◆ Available data
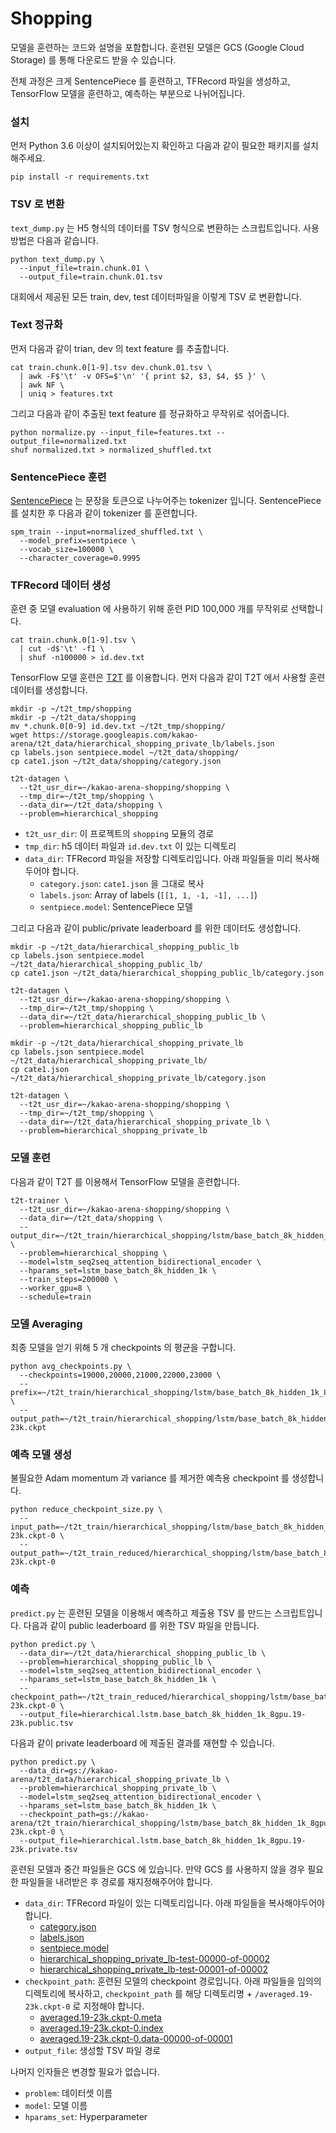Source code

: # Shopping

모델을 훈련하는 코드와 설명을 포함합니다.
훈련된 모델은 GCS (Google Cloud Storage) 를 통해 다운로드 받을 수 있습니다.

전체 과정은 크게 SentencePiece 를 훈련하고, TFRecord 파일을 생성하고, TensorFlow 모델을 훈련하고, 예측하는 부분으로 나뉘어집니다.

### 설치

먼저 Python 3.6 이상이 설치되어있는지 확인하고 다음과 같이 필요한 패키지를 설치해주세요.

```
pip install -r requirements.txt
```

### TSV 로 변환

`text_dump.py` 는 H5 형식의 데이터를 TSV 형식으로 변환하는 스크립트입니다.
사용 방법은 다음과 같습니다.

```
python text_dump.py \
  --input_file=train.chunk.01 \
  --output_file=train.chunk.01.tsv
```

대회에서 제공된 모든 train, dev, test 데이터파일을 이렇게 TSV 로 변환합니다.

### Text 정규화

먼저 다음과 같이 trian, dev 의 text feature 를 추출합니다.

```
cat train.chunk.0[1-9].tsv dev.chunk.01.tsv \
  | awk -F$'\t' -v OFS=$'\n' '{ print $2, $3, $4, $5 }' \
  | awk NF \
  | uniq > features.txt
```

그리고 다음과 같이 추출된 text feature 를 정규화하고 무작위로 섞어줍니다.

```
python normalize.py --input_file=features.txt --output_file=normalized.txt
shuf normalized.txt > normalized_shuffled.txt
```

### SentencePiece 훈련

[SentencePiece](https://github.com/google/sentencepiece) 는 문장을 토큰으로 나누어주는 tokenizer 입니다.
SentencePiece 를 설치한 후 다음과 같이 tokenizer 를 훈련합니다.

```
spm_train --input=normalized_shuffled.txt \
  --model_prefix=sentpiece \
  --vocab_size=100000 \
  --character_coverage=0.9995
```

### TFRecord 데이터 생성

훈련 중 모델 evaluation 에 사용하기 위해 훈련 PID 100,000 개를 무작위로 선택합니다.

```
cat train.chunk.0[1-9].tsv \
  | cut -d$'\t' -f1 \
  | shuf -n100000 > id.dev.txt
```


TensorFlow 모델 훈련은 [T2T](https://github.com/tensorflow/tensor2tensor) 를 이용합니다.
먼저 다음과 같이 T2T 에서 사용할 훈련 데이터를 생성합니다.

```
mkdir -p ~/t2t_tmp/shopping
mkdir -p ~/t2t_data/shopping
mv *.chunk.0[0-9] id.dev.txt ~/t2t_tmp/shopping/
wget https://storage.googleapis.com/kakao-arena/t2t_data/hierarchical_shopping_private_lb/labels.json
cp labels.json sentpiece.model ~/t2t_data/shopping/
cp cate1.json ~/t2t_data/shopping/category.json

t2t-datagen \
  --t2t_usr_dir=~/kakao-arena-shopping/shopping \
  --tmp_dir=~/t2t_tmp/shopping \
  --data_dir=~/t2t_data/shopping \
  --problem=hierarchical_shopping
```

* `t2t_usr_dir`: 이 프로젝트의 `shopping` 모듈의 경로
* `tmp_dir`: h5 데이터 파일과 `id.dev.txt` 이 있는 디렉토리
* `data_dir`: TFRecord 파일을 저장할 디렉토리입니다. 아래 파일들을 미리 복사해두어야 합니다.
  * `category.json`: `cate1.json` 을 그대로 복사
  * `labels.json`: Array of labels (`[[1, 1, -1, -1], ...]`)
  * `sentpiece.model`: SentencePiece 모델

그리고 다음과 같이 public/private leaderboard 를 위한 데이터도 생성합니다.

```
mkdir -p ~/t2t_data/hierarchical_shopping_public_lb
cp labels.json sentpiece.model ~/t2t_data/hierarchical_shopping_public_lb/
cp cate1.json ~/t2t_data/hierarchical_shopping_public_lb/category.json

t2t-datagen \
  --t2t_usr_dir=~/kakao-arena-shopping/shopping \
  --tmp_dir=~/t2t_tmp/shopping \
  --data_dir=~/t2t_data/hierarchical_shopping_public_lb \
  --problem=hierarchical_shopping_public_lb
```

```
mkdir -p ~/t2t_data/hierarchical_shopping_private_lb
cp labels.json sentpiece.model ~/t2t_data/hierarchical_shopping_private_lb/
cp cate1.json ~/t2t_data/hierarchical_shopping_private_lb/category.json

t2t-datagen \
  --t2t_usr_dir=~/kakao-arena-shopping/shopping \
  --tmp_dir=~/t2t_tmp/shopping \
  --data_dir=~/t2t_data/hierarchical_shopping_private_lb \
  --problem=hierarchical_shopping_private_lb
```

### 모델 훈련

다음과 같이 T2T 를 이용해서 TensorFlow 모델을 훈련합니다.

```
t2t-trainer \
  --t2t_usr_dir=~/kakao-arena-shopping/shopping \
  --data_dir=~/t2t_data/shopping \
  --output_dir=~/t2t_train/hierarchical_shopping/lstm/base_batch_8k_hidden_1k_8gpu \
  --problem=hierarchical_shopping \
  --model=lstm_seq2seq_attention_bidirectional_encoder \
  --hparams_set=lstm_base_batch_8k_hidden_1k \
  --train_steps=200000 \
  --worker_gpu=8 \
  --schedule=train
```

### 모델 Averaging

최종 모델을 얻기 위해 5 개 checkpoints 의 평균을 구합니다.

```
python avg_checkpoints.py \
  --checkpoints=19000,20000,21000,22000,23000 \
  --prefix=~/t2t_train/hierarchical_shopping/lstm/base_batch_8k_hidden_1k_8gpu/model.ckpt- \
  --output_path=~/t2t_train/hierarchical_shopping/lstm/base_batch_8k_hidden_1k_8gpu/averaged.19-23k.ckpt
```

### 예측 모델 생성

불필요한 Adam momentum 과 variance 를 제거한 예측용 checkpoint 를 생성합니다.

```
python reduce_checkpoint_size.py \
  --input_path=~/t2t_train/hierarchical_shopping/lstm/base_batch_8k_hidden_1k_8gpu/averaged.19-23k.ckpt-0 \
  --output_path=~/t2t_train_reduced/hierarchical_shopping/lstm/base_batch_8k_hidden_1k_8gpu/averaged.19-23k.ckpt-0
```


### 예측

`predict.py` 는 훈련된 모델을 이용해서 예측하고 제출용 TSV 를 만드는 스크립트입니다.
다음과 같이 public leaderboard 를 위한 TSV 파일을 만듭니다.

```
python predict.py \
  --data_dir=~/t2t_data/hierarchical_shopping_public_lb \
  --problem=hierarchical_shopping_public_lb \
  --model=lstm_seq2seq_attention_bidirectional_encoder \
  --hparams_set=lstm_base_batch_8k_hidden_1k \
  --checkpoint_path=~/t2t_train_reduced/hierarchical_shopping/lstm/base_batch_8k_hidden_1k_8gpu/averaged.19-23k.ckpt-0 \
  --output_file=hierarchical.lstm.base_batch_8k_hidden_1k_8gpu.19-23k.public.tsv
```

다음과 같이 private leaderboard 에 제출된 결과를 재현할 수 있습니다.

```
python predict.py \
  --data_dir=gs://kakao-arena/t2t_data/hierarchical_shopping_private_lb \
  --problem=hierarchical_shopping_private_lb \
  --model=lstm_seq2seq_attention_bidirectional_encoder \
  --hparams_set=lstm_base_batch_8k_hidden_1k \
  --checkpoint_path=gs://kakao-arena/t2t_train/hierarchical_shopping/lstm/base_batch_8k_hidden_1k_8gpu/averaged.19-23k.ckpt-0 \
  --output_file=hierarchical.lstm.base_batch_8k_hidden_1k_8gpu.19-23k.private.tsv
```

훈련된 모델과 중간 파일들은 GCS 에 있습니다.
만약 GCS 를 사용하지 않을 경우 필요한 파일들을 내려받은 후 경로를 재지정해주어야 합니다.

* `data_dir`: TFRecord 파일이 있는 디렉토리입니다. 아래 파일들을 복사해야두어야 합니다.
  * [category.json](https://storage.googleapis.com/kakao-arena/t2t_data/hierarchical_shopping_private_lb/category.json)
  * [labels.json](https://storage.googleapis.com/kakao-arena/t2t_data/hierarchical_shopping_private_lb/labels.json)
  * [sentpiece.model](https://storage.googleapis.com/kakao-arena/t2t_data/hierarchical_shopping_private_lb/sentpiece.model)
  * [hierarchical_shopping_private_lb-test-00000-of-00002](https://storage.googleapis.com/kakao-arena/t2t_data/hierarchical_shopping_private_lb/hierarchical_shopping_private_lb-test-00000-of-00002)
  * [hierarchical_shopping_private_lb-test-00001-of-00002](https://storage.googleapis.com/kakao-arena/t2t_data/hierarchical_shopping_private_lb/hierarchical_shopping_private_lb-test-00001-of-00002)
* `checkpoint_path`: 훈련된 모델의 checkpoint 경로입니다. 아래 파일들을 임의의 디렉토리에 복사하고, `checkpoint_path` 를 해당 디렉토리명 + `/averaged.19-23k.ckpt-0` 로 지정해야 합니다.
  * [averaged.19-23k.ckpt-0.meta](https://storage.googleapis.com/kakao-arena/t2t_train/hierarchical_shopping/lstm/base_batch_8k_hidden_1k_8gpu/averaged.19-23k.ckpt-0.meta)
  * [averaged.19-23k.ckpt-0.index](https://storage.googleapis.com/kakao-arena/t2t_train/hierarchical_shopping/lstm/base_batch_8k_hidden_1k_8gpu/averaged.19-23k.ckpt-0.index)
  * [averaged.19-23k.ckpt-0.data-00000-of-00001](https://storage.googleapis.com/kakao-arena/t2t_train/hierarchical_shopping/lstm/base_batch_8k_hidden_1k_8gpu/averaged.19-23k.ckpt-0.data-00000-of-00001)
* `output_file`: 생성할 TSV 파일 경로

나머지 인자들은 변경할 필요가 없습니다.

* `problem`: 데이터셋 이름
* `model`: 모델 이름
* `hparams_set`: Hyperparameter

==

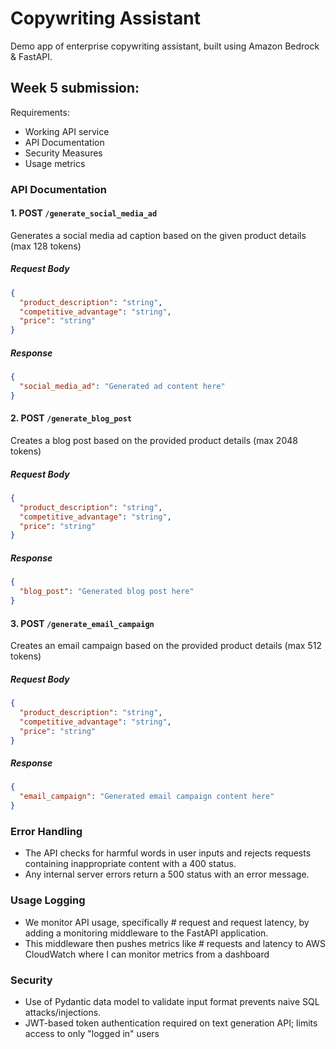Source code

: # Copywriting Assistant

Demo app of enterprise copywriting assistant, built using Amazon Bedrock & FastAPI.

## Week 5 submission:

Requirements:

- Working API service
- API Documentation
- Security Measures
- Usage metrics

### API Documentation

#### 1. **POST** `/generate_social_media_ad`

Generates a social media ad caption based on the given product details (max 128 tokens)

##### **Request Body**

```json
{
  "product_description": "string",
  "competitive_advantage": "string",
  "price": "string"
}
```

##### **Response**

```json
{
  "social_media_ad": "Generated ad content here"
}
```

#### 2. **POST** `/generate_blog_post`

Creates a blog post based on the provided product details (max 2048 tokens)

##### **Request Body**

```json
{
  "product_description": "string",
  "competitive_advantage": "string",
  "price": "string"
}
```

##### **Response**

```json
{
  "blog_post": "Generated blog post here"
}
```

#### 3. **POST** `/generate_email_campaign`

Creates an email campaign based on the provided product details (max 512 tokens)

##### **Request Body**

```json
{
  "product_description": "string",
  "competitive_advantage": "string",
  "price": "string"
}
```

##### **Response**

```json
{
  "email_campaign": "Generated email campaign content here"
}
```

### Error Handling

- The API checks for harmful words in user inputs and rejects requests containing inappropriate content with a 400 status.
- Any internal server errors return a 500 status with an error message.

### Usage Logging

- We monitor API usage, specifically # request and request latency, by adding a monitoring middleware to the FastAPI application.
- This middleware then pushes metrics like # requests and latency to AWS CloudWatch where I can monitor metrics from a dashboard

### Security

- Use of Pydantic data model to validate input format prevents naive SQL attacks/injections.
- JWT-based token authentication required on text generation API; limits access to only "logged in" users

◆ Exercise goal
Each line in the records that carries "무작위로" must be copied out.

◆ Written answer
그리고 다음과 같이 추출된 text feature 를 정규화하고 무작위로 섞어줍니다.
훈련 중 모델 evaluation 에 사용하기 위해 훈련 PID 100,000 개를 무작위로 선택합니다.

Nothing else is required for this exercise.